Each line from the one holding "This week’s high" through the end of the records should be returned exactly, while pictures are skipped.
☆ ☆ ☆
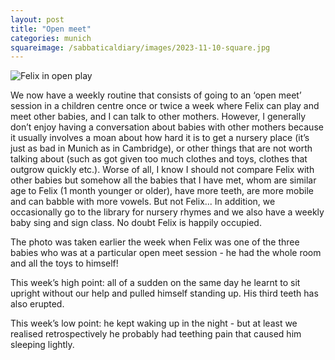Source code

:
 ```yaml
---
layout: post
title: "Open meet"
categories: munich
squareimage: /sabbaticaldiary/images/2023-11-10-square.jpg
---
```

<img src="/sabbaticaldiary/images/2023-11-10.jpg" alt="Felix in open play" class="center">

We now have a weekly routine that consists of going to an ‘open meet’ session in a children centre once or twice a week where Felix can play and meet other babies, and I can talk to other mothers. However, I generally don’t enjoy having a conversation about babies with other mothers because it usually involves a moan about how hard it is to get a nursery place (it’s just as bad in Munich as in Cambridge), or other things that are not worth talking about (such as got given too much clothes and toys, clothes that outgrow quickly etc.). Worse of all, I know I should not compare Felix with other babies but somehow all the babies that I have met, whom are similar age to Felix (1 month younger or older), have more teeth, are more mobile and can babble with more vowels. But not Felix... In addition, we occasionally go to the library for nursery rhymes and we also have a weekly baby sing and sign class. No doubt Felix is happily occupied. 

The photo was taken earlier the week when Felix was one of the three babies who was at a particular open meet session - he had the whole room and all the toys to himself!

This week’s high point: all of a sudden on the same day he learnt to sit upright without our help and pulled himself standing up. His third teeth has also erupted.

This week’s low point: he kept waking up in the night - but at least we realised retrospectively he probably had teething pain that caused him sleeping lightly.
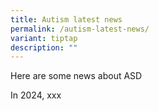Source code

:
 ```yaml
---
title: Autism latest news
permalink: /autism-latest-news/
variant: tiptap
description: ""
---
```

<p>Here are some news about ASD</p>
<p></p>
<p>In 2024, xxx</p>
☆ ☆ ☆
• ANSWER:
This week’s high point: all of a sudden on the same day he learnt to sit upright without our help and pulled himself standing up. His third teeth has also erupted.

This week’s low point: he kept waking up in the night - but at least we realised retrospectively he probably had teething pain that caused him sleeping lightly.
Source code

:
 ```yaml
---
title: Autism latest news
permalink: /autism-latest-news/
variant: tiptap
description: ""
---
```

<p>Here are some news about ASD</p>
<p></p>
<p>In 2024, xxx</p>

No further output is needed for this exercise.